Haneefah Adam is a Nigerian multidisciplinary artist whose practice spans across food art, painting, sculpture, installation, photography, textile (embroidery), and digital illustration. She is internationally recognised for her pioneering art with food. Adam uses a range of media to explore themes of identity, memory, culture, motherhood, and representation, often drawing from her personal experiences as well as the socio-political landscape of contemporary Africa.
She is a self-taught artist with a background in medical sciences. Adam holds an MSc in Pharmacology and Drug Discovery from the University of Coventry, UK. Her work gained early acclaim when she won the #TechMeetsArt competition in 2016, leading to her participation in Rele Art Gallery’s collaboration with Samsung West Africa.
Her opening solo exhibition, Life Long Percussion at Angels and Muse, Lagos, in 2018, has since been widely exhibited, including at Her Story (Rele Art Gallery, 2018), Impart Art Fair (2019), A Changing Landscape: The Female (Van Der Plas Gallery, New York), and as an ANF Creative Fellow (2022).
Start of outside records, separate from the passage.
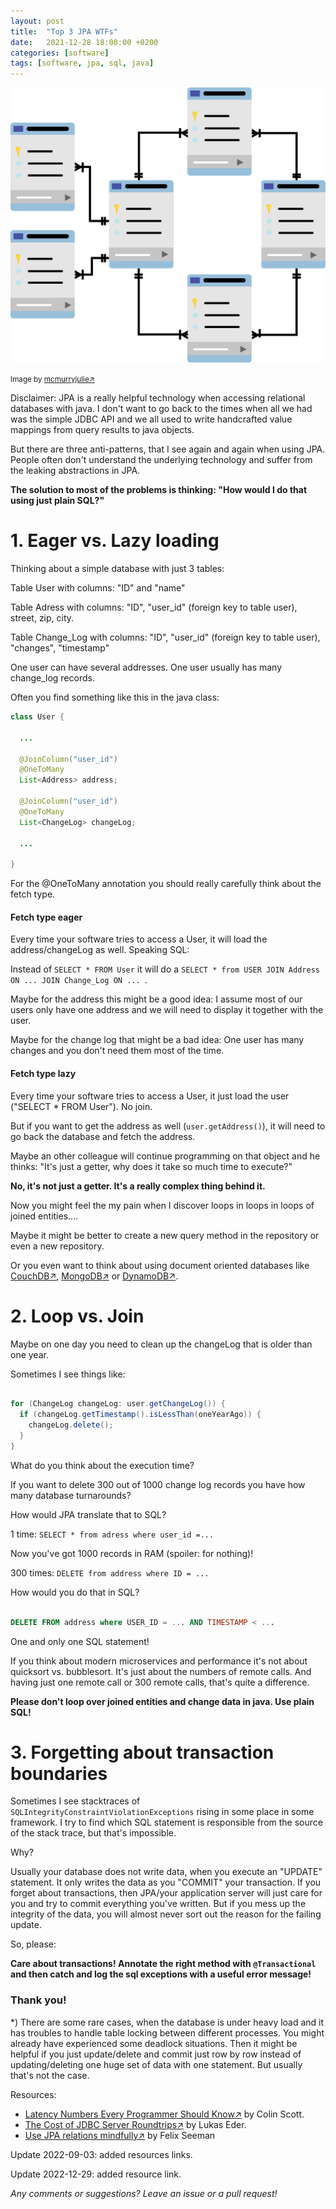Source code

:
 ```yaml
---
layout: post
title:  "Top 3 JPA WTFs"
date:   2021-12-28 18:00:00 +0200
categories: [software]
tags: [software, jpa, sql, java]
---
```



![database](/assets/database-schema.png)

<small>Image by [mcmurryjulie&#8599;](https://pixabay.com/images/id-1895779/)</small>


Disclaimer: JPA is a really helpful technology when accessing relational databases with java.
I don't want to go back to the times when all we had was the simple JDBC API and we all used to write handcrafted value mappings from query results to java objects.

But there are three anti-patterns, that I see again and again when using JPA.
People often don't understand the underlying technology and suffer from the leaking abstractions in JPA.

**The solution to most of the problems is thinking: "How would I do that using just plain SQL?"**

# 1. Eager vs. Lazy loading

Thinking about a simple database with just 3 tables: 

Table User with columns: "ID" and "name" 

Table Adress with columns: "ID", "user_id" (foreign key to table user), street, zip, city.

Table Change_Log with columns: "ID", "user_id" (foreign key to table user), "changes", "timestamp" 


One user can have several addresses. One user usually has many change_log records.

Often you find something like this in the java class:

```java
class User {
  
  ...
  
  @JoinColumn("user_id")
  @OneToMany
  List<Address> address; 
  
  @JoinColumn("user_id")
  @OneToMany
  List<ChangeLog> changeLog; 
  
  ...
  
}
```

For the @OneToMany annotation you should really carefully think about the fetch type.

#### Fetch type eager

Every time your software tries to access a User, it will load the address/changeLog as well. Speaking SQL:

Instead of `SELECT * FROM User` it will do a `SELECT * from USER JOIN Address ON ... JOIN Change_Log ON ... `.

Maybe for the address this might be a good idea: I assume most of our users only have one address and we will need to display it together with the user.

Maybe for the change log that might be a bad idea: One user has many changes and you don't need them most of the time.


#### Fetch type lazy
 
Every time your software tries to access a User, it just load the user ("SELECT * FROM User"). No join.

But if you want to get the address as well (`user.getAddress()`), it will need to go back the database and fetch the address.

Maybe an other colleague will continue programming on that object and he thinks: "It's just a getter, why does it take so much time to execute?"

**No, it's not just a getter. It's a really complex thing behind it.**

Now you might feel the my pain when I discover loops in loops in loops of joined entities....

Maybe it might be better to create a new query method in the repository or even a new repository.

Or you even want to think about using document oriented databases like [CouchDB&#8599;](https://couchdb.apache.org/), [MongoDB&#8599;](https://www.mongodb.com/) or [DynamoDB&#8599;](https://aws.amazon.com/dynamodb/).


# 2. Loop vs. Join

Maybe on one day you need to clean up the changeLog that is older than one year.

Sometimes I see things like:

```java

for (ChangeLog changeLog: user.getChangeLog()) {
  if (changeLog.getTimestamp().isLessThan(oneYearAgo)) {
    changeLog.delete();
  }
}

``` 

What do you think about the execution time?

If you want to delete 300 out of 1000 change log records you have how many database turnarounds?

How would JPA translate that to SQL?

1 time: `SELECT * from adress where user_id =...`

Now you've got 1000 records in RAM (spoiler: for nothing)!

300 times: `DELETE from address where ID = ...`

How would you do that in SQL?

```SQL

DELETE FROM address where USER_ID = ... AND TIMESTAMP < ... 

```

One and only one SQL statement!

If you think about modern microservices and performance it's not about quicksort vs. bubblesort. It's just about the numbers of remote calls.
And having just one remote call or 300 remote calls, that's quite a difference.

**Please don't loop over joined entities and change data in java. Use plain SQL!** 


# 3. Forgetting about transaction boundaries

Sometimes I see stacktraces of `SQLIntegrityConstraintViolationExceptions` rising in some place in some framework.
I try to find which SQL statement is responsible from the source of the stack trace, but that's impossible.

Why?

Usually your database does not write data, when you execute an "UPDATE" statement. 
It only writes the data as you "COMMIT" your transaction. 
If you forget about transactions, then JPA/your application server will just care for you and try to commit everything you've written.
But if you mess up the integrity of the data, you will almost never sort out the reason for the failing update.

So, please:

**Care about transactions! Annotate the right method with `@Transactional` and then catch and log the sql exceptions with a useful error message!**

### Thank you!



*) There are some rare cases, when the database is under heavy load and it has troubles to handle table locking between different processes. You might already have experienced some deadlock situations. Then it might be helpful if you just update/delete and commit just row by row instead of updating/deleting one huge set of data with one statement. But usually that's not the case.   


Resources:  
* [Latency Numbers Every Programmer Should Know&#8599;](https://colin-scott.github.io/personal_website/research/interactive_latency.html) by Colin Scott.
* [The Cost of JDBC Server Roundtrips&#8599;](https://blog.jooq.org/the-cost-of-jdbc-server-roundtrips/) by Lukas Eder.
* [Use JPA relations mindfully&#8599;](https://www.felixseemann.de/blog/use-jpa-relations-mindfully/) by Felix Seeman
    
Update 2022-09-03: added resources links.

Update 2022-12-29: added resource link.

*Any comments or suggestions? Leave an issue or a pull request!*
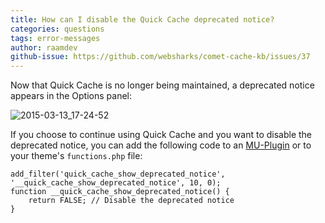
 ```yaml
---
title: How can I disable the Quick Cache deprecated notice?
categories: questions
tags: error-messages
author: raamdev
github-issue: https://github.com/websharks/comet-cache-kb/issues/37
---
```


Now that Quick Cache is no longer being maintained, a deprecated notice appears in the Options panel:

![2015-03-13_17-24-52](https://cloud.githubusercontent.com/assets/53005/6648190/46e2bfb4-c9ad-11e4-974d-fb93cf302de4.png)

If you choose to continue using Quick Cache and you want to disable the deprecated notice, you can add the following code to an [MU-Plugin](http://codex.wordpress.org/Must_Use_Plugins) or to your theme's `functions.php` file:

```
add_filter('quick_cache_show_deprecated_notice', '__quick_cache_show_deprecated_notice', 10, 0);
function __quick_cache_show_deprecated_notice() {
	return FALSE; // Disable the deprecated notice
}
```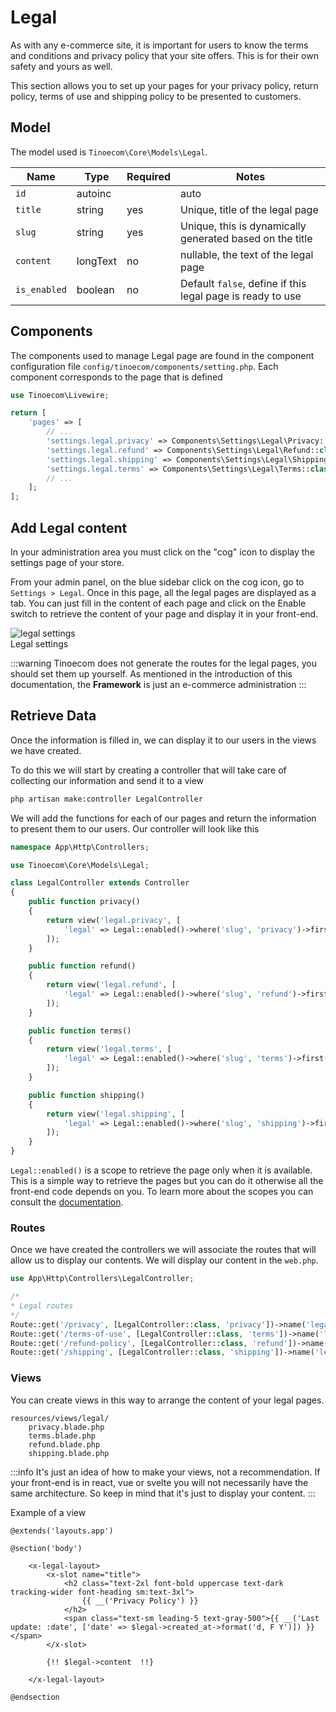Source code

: # Legal

As with any e-commerce site, it is important for users to know the terms and conditions and privacy policy that your site offers. This is for their own safety and yours as well.

This section allows you to set up your pages for your privacy policy, return policy, terms of use and shipping policy to be presented to customers.

## Model

The model used is `Tinoecom\Core\Models\Legal`.

| Name         | Type     | Required | Notes                                                      |
|--------------|----------|----------|------------------------------------------------------------|
| `id`         | autoinc  |          | auto                                                       |
| `title`      | string   | yes      | Unique, title of the legal page                            |
| `slug`       | string   | yes      | Unique, this is dynamically generated based on the title   |
| `content`    | longText | no       | nullable, the text of the legal page                       |
| `is_enabled` | boolean  | no       | Default `false`, define if this legal page is ready to use |

## Components

The components used to manage Legal page are found in the component configuration file `config/tinoecom/components/setting.php`. Each component corresponds to the page that is defined

```php
use Tinoecom\Livewire;

return [
    'pages' => [
        // ...
        'settings.legal.privacy' => Components\Settings\Legal\Privacy::class,
        'settings.legal.refund' => Components\Settings\Legal\Refund::class,
        'settings.legal.shipping' => Components\Settings\Legal\Shipping::class,
        'settings.legal.terms' => Components\Settings\Legal\Terms::class,
        // ...
    ];
];
```

## Add Legal content

In your administration area you must click on the "cog" icon to display the settings page of your store.

From your admin panel, on the blue sidebar click on the cog icon, go to `Settings > Legal`.
Once in this page, all the legal pages are displayed as a tab. You can just fill in the content of each page and click on the Enable switch to retrieve the content of your page and display it in your front-end.

<div class="screenshot">
    <img src="/screenshots/{{version}}/legal.png" alt="legal settings">
    <div class="caption">Legal settings</div>
</div>

:::warning
Tinoecom does not generate the routes for the legal pages, you should set them up yourself. As mentioned in the introduction of this documentation, the **Framework** is just an e-commerce administration
:::

## Retrieve Data

Once the information is filled in, we can display it to our users in the views we have created.

To do this we will start by creating a controller that will take care of collecting our information and send it to a view

```bash
php artisan make:controller LegalController
```

We will add the functions for each of our pages and return the information to present them to our users. Our controller will look like this

```php
namespace App\Http\Controllers;

use Tinoecom\Core\Models\Legal;

class LegalController extends Controller
{
    public function privacy()
    {
        return view('legal.privacy', [
            'legal' => Legal::enabled()->where('slug', 'privacy')->first(),
        ]);
    }

    public function refund()
    {
        return view('legal.refund', [
            'legal' => Legal::enabled()->where('slug', 'refund')->first(),
        ]);
    }

    public function terms()
    {
        return view('legal.terms', [
            'legal' => Legal::enabled()->where('slug', 'terms')->first(),
        ]);
    }

    public function shipping()
    {
        return view('legal.shipping', [
            'legal' => Legal::enabled()->where('slug', 'shipping')->first(),
        ]);
    }
}
```

`Legal::enabled()` is a scope to retrieve the page only when it is available. This is a simple way to retrieve the pages but you can do it otherwise all the front-end code depends on you. To learn more about the scopes you can consult the [documentation](https://laravel.com/docs/10.x/eloquent#local-scopes).

### Routes

Once we have created the controllers we will associate the routes that will allow us to display our contents. We will display our content in the `web.php`.

```php
use App\Http\Controllers\LegalController;

/*
* Legal routes
*/
Route::get('/privacy', [LegalController::class, 'privacy'])->name('legal.privacy');
Route::get('/terms-of-use', [LegalController::class, 'terms'])->name('legal.terms');
Route::get('/refund-policy', [LegalController::class, 'refund'])->name('legal.refund');
Route::get('/shipping', [LegalController::class, 'shipping'])->name('legal.shipping');
```

### Views

You can create views in this way to arrange the content of your legal pages.

``` files theme:github-light
resources/views/legal/
    privacy.blade.php
    terms.blade.php
    refund.blade.php
    shipping.blade.php
```

:::info
It's just an idea of how to make your views, not a recommendation. If your front-end is in react, vue or svelte you will not necessarily have the same architecture. So keep in mind that it's just to display your content.
:::

Example of a view

```blade
@extends('layouts.app')

@section('body')

    <x-legal-layout>
        <x-slot name="title">
            <h2 class="text-2xl font-bold uppercase text-dark tracking-wider font-heading sm:text-3xl">
                {{ __('Privacy Policy') }}
            </h2>
            <span class="text-sm leading-5 text-gray-500">{{ __('Last update: :date', ['date' => $legal->created_at->format('d, F Y')]) }}</span>
        </x-slot>

        {!! $legal->content  !!}

    </x-legal-layout>

@endsection
```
Historically, African market women have shaped the circulation, aesthetics, and economic meaning of the Ankara fabric, portraiture embedded in repetitive pattern systems; the portraits reframe textile design as an archive of labour, memory, and authorship. Her ongoing work,” What We Carry,” blends collaborative studio approaches with sculpture and installation to interrogate memory, transformation, and emotional labour, centring women within these repeating fields of pattern, repositioning them as authors within a visual economy they helped sustain. The repetition that surrounds operates as accumulated labour; each motif functions as a unit of memory, inspired by what they sell, making the patterns an archive. Who is recorded in the fabric of global modernity? Whose labour circulates without recognition? By situating portraiture within textile-based abstraction, the paintings reposition African women as economic and cultural authors within transnational systems of design and trade.
In 2024, she was awarded The Future Awards Africa Prize for Art and featured on the Keep Walking: Africa Top 30 List in the art category in 2023. Her work has appeared in CNN’s African Voices, BBC, Financial Times, and more. She has collaborated with global and regional brands including Google, PepsiCo, Nestlé, Islamic Relief UK, MTN, Dangote Salt, and the United Nations Refugee Agency.